The direct answer is that we always consider that: 0 * log(0) = 0.

This handles the case of pi=0, and when both pi and qi are 0 (since log(pi/qi) = log(pi) - log(qi)). But not the case when pi!=0 and qi=0. The general definition is that in such a case, the divergence is infinite. This means that if one distribution predicts that an event is possible (p(e)>0) and the other predicts it is absolutely impossible (q(e)=0), then the two distributions are absolutely different.

However, in our context, the answer is slightly different. P and Q are derived from observations and sample counting -- that is, P and Q are probability distributions derived from frequency distributions. In this case, the solution is that we should never predict in the derived probability distribution that an event is completely impossible: when we derive the probability distribution, we must take into account the possibility of unseen events. The derivation of a probability distribution from an observed frequency distribution is called smoothing.

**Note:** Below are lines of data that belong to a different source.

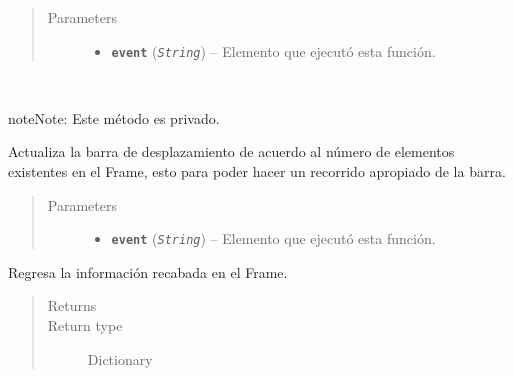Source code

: \documentclass[class=report, crop=false]{standalone}
\begin{document}
\begin{fulllineitems}
\begin{fulllineitems}
\begin{quote}\begin{description}
\item[{Parameters}] \leavevmode\begin{itemize}
\item \textbf{\texttt{event}} (\emph{\texttt{String}}) -- Elemento que ejecutó esta función.
\end{itemize}
\end{description}\end{quote}

\end{fulllineitems}

\begin{fulllineitems}

~

\begin{notice}{note}{Note:}
Este método es privado.
\end{notice}

Actualiza la barra de desplazamiento de acuerdo al número de elementos
existentes en el Frame, esto para poder hacer un recorrido apropiado de 
la barra.

\begin{quote}\begin{description}
\item[{Parameters}] \leavevmode\begin{itemize}
\item \textbf{\texttt{event}} (\emph{\texttt{String}}) -- Elemento que ejecutó esta función.
\end{itemize}
\end{description}\end{quote}

\end{fulllineitems}

\begin{fulllineitems}

Regresa la información recabada en el Frame.

\begin{quote}\begin{description}
\item[{Returns}] \leavevmode
\item[{Return type}] \leavevmode
Dictionary
\end{description}\end{quote}


\end{fulllineitems}
\end{fulllineitems}
\end{document}

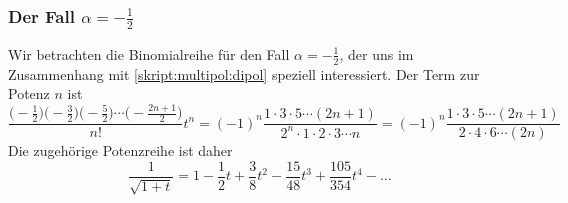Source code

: \subsubsection{Der Fall $\alpha=-\frac12$}
Wir betrachten die Binomialreihe für den Fall $\alpha=-\frac12$, der
uns im Zusammenhang mit \eqref{skript:multipol:dipol} speziell
interessiert.
Der Term zur Potenz $n$ ist
\begin{equation}
\frac{
\bigl(-\frac12\bigr)
\bigl(-\frac32\bigr)
\bigl(-\frac52\bigr)
\cdots
\bigl(-\frac{2n+1}2\bigr)}{n!} t^n
=
(-1)^n \frac{1\cdot 3\cdot 5 \cdots (2n + 1)}{2^n\cdot 1\cdot 2\cdot 3\cdots n}
=
(-1)^n \frac{1\cdot 3\cdot 5 \cdots (2n+1)}{2\cdot 4\cdot 6\cdots (2n)}
\label{skript:multipol:koeffizienten}
\end{equation}
Die zugehörige Potenzreihe ist daher
\[
\frac1{\sqrt{1+t}}
=
1-\frac12t+\frac3{8}t^2-\frac{15}{48}t^3+\frac{105}{354}t^4-\dots
\]

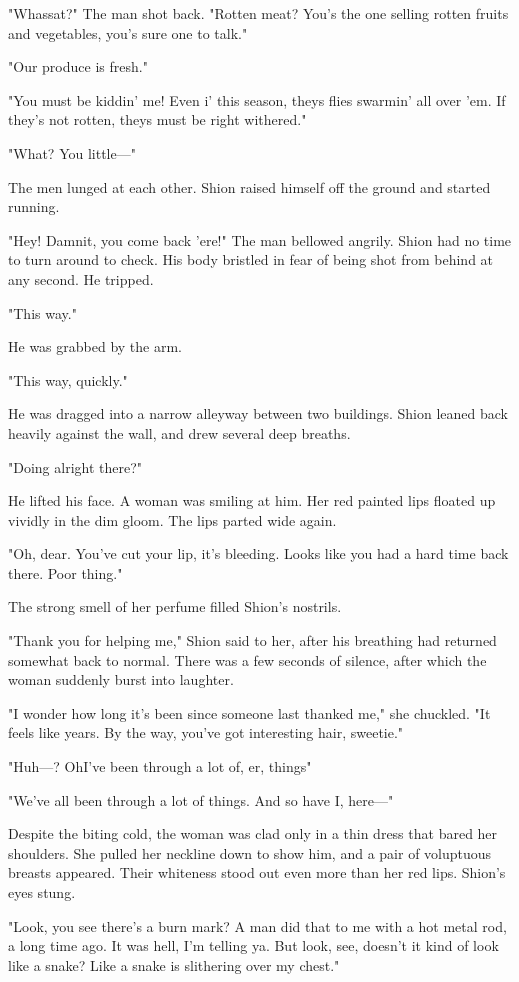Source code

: "Whassat?" The man shot back. "Rotten meat? You's the one selling rotten
fruits and vegetables, you's sure one to talk."

"Our produce is fresh."

"You must be kiddin' me! Even i' this season, theys flies swarmin' all
over 'em. If they's not rotten, theys must be right withered."

"What? You little---"

The men lunged at each other. Shion raised himself off the ground and
started running.

"Hey! Damnit, you come back 'ere!" The man bellowed angrily. Shion had
no time to turn around to check. His body bristled in fear of being shot
from behind at any second. He tripped.

"This way."

He was grabbed by the arm.

"This way, quickly."

He was dragged into a narrow alleyway between two buildings. Shion
leaned back heavily against the wall, and drew several deep breaths.

"Doing alright there?"

He lifted his face. A woman was smiling at him. Her red painted lips
floated up vividly in the dim gloom. The lips parted wide again.

"Oh, dear. You've cut your lip, it's bleeding. Looks like you had a hard
time back there. Poor thing."

The strong smell of her perfume filled Shion's nostrils.

"Thank you for helping me," Shion said to her, after his breathing had
returned somewhat back to normal. There was a few seconds of silence,
after which the woman suddenly burst into laughter.

"I wonder how long it's been since someone last thanked me," she
chuckled. "It feels like years. By the way, you've got interesting hair,
sweetie."

"Huh---? Oh\el I've been through a lot of, er, things\el "

"We've all been through a lot of things. And so have I, here---"

Despite the biting cold, the woman was clad only in a thin dress that
bared her shoulders. She pulled her neckline down to show him, and a
pair of voluptuous breasts appeared. Their whiteness stood out even more
than her red lips. Shion's eyes stung.

"Look, you see there's a burn mark? A man did that to me with a hot
metal rod, a long time ago. It was hell, I'm telling ya. But look, see,
doesn't it kind of look like a snake? Like a snake is slithering over my
chest."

Since there are infinitely many unseen events, this makes it difficult to compare frequency distributions that predict non-zero probability for unseen events. But when we want to compare 2 distributions, one quick and easy way is to apply absolute discounting as a smoothing method.

Consider the following example:

P: a:1/2, b:1/4, c:1/4
Q: a:7/12, b:2/12, d:3/12
Absolute discounting would work as follows: Define:
  1. a small constant eps (for example: eps=0.0001).
  2. SP = {a, b, c} the samples observed in P.
  3. CP = |SP| = 3, the number of samples observed in P.
  4. Similarly, SQ = {a, b, d}
  5. CQ = 3
  6. SU = SP U SQ = {a, b, c, d} - all the observed samples.
  7. CU = |SU| = 4
Given these definitions, we can define the following smoothed version of P and Q:
  1. P'(i) = P(i) - pc if i in SP
  2. P'(i) = eps otherwise for i in SU - SP
and similarly for Q' and where pc and qc are computed so that sum(P'(i)) = 1.0 and sum(Q'(j)) = 1.0.

In our example, we obtain:

P': a:1/2-pc, b:1/4-pc, c:1/4-pc, d: eps
    pc = eps/3
Q': a:7/12-qc, b:2/12-qc, c: eps, d:3/12-qc
    qc = eps/3
In general, pc = eps*|SU-SP|/|SP| and qc = eps*|SU-SQ|/|SQ|.

We can then safely compute KL(p', q') and KL(q', p') without obtaining infinite divergence.